The use of non-invasive radiofrequency (RF) energy to induce mild thermal and non-thermal effects in cancer tissue is under study as an adjuvant to chemo, radio or immuno therapy. This study examines cell specific sensitivities to RF exposure and the potential of nanoparticles to elevate heating rates or enhance biological effects. Increases in the heating rate of water in an RF field operating at 13.56MHz (0.004-0.028°C/s) were positively correlated with concentration of hybrid nanoparticles (1-10mg/ml) consisting of water soluble malonodiserinolamide [60]fullerene (C60 -ser) conjugated to the surface of mesoporous silica nanoparticles (SiO2 -C60 ). The heating rate of highly conductive cell culture media (0.024°C/s) was similar to that of the highest concentration of nanoparticles in water, with no significant increase due to addition of nanoparticles at relevant doses (<100μg/ml). With respect to cell viability, anionic (SiO2 and SiO2 -C60 ) or neutral (C60 ) nanoparticles did not influence RF-induced cell death, however, cationic nanoparticles (4-100μg/ml) caused dose-dependent increases in RF-induced cell death (24-42% compared to RF only). The effect of cell type, size and immortalization on sensitivity of cells to RF fields was examined in endothelial (HUVEC and HMVEC), fibroblast (primary dermal and L939) and cancer cells (HeLa and 4T1). While the state of cellular immortalization itself did not consistently influence the rate of RF-induced cell death compared to normal cell counter parts, cell size (ranging from 7 to 30μm) negatively correlated with cell sensitivity to RF (21-97% cell death following 6min irradiation). In summary, while nanoparticles do not alter the heating rate of biologically-relevant solutions, they can increase RF-induced cell death based on intrinsic cytotoxicity; and cells with smaller radii, and thereby greater surface membrane, are more susceptible to cell damage in an RF field than larger cells.
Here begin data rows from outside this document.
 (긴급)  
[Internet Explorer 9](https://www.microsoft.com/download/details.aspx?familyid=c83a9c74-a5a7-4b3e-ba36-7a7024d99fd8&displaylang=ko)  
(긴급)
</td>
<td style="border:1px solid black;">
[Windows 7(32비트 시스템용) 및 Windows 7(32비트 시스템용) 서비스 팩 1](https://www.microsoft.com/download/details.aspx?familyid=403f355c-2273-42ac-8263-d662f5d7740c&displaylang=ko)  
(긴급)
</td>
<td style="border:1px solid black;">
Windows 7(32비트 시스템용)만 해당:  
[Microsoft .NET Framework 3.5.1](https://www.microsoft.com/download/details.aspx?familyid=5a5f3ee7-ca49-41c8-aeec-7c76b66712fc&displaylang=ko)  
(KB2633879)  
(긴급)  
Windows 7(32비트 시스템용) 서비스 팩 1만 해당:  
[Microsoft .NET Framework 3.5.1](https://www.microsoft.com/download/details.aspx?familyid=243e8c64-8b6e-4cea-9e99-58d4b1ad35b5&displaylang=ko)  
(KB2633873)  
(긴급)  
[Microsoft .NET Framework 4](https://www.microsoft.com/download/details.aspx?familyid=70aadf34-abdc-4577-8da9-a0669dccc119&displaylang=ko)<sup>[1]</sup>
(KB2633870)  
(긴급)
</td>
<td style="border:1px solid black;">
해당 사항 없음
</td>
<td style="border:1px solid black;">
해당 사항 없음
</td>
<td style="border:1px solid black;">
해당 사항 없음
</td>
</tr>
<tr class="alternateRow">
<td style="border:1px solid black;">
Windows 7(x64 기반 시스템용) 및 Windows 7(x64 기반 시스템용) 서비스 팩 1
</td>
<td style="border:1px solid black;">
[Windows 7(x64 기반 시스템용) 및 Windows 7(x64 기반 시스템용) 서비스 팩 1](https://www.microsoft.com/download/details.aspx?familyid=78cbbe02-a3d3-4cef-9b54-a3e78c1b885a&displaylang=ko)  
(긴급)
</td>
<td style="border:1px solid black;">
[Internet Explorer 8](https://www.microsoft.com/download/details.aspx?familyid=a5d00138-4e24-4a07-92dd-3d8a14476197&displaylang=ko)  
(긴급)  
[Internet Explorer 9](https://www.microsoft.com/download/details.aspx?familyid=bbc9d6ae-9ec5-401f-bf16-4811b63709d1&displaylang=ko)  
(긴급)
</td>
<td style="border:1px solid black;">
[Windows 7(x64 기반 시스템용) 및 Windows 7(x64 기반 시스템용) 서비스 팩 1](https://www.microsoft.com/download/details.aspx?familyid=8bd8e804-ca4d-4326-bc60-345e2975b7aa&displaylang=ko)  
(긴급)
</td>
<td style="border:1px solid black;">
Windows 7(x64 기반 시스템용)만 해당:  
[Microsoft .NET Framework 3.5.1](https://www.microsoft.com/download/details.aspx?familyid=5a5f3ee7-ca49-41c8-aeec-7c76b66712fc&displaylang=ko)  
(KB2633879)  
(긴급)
STATEMENT OF SIGNIFICANCE: The ability of nanoparticles to either direct heating or increase susceptibility of cancer cells to radiofrequency (RF) energy remains controversial, as is the impact of cell attributes on susceptibility of cells to RF-induced cell death. This manuscript examines the impact of nanoparticle charge, size, and cellular localization on RF-induced cell death and the influence of nanoparticles on the heating rates of water and biologically-relevant media. Susceptibility of immortalized or primary cells to RF energy and the impact of cell size are also examined. The ability to selectively modulate RF heating rates in specific biological locations or in specific cell populations would enhance the therapeutic potential of RF therapy.